The Rockets have verbally agreed to a three-year contract worth $24.5 million with restricted free agent Omer Asik, worth about $5 million each in years one and two, and climbing to a ridiculous $14 million in the final year. The Bulls, who have the opportunity to match the offer, would find themselves in luxury tax hell. Meanwhile, there's speculation that a team (the Raptors?) could offer a similarly backloaded deal to Jeremy Lin, which could pay him $15 million each in years three and four. The Knicks, like the Bulls, couldn't feasibly offer the same, not with the team as currently constructed.
This was not how owners pictured the Gilbert Arenas provision working.
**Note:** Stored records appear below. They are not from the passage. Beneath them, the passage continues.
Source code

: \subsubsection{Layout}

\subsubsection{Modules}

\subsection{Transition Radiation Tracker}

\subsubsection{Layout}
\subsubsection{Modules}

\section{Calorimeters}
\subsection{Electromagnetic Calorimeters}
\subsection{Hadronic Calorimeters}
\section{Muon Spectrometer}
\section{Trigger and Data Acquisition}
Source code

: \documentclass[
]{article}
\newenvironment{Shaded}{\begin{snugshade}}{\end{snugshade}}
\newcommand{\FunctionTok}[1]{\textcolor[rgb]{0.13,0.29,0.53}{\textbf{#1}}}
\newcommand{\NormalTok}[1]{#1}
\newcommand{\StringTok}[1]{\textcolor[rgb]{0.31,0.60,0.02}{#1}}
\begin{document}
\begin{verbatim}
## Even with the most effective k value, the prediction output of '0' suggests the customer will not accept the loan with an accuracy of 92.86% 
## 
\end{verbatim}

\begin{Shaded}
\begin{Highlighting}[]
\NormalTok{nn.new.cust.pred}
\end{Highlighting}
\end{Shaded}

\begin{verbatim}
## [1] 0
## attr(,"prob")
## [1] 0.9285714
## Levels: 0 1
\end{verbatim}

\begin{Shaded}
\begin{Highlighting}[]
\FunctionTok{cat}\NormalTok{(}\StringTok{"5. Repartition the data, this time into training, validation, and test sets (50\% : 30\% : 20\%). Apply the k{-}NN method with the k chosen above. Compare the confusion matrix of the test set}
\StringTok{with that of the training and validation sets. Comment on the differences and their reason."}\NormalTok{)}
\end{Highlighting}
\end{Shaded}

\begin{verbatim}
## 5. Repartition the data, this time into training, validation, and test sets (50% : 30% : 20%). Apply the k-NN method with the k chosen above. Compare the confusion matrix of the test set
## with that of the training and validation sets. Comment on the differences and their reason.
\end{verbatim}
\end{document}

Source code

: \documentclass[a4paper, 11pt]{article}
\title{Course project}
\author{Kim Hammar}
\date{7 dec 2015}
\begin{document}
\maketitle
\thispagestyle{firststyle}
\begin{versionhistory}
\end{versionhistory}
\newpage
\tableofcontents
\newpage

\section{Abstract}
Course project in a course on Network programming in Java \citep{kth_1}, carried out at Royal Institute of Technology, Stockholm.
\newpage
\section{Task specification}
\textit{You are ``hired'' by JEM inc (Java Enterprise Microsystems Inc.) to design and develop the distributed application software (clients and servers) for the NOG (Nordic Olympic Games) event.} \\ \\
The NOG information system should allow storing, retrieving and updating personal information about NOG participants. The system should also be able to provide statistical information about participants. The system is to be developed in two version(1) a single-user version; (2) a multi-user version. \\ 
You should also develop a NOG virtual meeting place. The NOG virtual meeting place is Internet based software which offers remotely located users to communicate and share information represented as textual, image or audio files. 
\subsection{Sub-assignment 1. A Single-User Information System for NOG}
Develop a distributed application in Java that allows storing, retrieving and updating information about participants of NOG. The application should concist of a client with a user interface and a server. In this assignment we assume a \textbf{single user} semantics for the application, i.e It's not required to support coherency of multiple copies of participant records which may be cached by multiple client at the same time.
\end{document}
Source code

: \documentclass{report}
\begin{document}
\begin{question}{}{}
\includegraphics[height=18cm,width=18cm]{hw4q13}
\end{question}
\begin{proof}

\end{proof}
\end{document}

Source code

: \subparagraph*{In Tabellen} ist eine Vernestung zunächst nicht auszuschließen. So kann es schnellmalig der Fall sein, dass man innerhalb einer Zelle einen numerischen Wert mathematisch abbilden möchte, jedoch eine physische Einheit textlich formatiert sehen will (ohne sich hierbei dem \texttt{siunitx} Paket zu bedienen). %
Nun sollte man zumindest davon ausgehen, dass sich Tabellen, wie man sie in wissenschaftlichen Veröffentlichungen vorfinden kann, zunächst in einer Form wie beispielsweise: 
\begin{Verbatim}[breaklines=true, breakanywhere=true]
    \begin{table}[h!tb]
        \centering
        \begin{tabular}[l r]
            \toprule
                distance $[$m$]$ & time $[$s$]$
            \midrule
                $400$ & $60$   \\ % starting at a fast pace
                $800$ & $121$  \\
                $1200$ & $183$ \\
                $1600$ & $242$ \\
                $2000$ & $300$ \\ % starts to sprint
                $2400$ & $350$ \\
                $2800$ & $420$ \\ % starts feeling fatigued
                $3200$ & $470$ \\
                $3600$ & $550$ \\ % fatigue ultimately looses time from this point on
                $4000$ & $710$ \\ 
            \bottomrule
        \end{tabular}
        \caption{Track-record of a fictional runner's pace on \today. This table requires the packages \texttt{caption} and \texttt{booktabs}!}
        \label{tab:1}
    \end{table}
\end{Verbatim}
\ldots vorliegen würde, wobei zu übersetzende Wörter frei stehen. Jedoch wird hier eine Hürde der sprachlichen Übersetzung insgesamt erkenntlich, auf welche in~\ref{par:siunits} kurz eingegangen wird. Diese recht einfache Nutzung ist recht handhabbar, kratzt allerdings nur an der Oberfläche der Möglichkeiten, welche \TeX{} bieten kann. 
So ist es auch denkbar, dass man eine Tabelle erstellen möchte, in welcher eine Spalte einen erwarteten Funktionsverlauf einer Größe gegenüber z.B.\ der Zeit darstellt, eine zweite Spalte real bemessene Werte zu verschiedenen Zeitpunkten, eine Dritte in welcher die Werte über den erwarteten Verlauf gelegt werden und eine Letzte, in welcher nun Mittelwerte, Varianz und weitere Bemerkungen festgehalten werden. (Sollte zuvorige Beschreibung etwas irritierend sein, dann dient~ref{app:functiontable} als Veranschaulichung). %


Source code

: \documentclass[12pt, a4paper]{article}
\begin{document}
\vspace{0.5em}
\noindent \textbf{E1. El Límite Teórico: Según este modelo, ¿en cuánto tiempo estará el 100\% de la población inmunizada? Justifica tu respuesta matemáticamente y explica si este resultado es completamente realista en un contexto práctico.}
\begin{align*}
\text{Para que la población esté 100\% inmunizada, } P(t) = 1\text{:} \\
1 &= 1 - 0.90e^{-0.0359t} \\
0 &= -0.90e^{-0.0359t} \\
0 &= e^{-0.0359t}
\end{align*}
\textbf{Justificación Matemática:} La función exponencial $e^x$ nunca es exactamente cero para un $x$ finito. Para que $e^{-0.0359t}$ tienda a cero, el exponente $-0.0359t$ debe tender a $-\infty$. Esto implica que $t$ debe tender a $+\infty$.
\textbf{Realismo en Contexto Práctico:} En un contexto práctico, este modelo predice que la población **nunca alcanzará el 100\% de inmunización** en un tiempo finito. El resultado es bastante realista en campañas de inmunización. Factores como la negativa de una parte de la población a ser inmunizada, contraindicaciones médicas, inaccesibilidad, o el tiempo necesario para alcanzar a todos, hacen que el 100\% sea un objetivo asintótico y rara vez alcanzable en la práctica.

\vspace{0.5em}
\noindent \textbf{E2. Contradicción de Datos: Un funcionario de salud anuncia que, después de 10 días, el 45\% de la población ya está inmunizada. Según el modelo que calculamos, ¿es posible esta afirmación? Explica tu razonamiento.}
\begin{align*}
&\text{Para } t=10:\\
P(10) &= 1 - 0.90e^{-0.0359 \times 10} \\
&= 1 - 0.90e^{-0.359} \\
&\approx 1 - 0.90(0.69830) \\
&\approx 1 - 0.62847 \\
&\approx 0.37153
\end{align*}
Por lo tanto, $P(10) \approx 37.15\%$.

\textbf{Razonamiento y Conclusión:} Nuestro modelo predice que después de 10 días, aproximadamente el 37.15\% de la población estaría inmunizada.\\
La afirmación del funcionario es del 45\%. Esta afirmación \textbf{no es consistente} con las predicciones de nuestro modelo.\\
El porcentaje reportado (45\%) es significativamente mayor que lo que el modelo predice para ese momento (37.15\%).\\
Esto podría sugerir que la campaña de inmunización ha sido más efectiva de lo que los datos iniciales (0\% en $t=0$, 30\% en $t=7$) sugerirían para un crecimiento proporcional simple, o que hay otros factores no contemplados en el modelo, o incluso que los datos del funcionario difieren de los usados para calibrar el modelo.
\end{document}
To acquaint yourselves with yet another dimly lit junction of the NBA's labyrinthine salary structure, read Larry Coon's rundown of the Arenas rule, which was intended to allow teams to hang on to their own players. It was spurred by and named for Arenas's 2003 contract offer from Washington: $60 million over six years. Since Arenas wasn't a first-round pick, the Warriors had no exception to use on him, and couldn't match the Wizards' offer. So in the 2005 CBA, the owners made sure to include new language, which extended Bird and Early Bird rights to non-first-round picks, to make it possible for teams to re-sign homegrown stars saved from the scrap heap. It was named after Arenas, but it was for the future—out-of-nowhere guys like Jeremy Lin. (At issue last month was whether Bird and Early Bird rights could be extended to players who were picked up on waivers. An arbitrator ruled that they could.)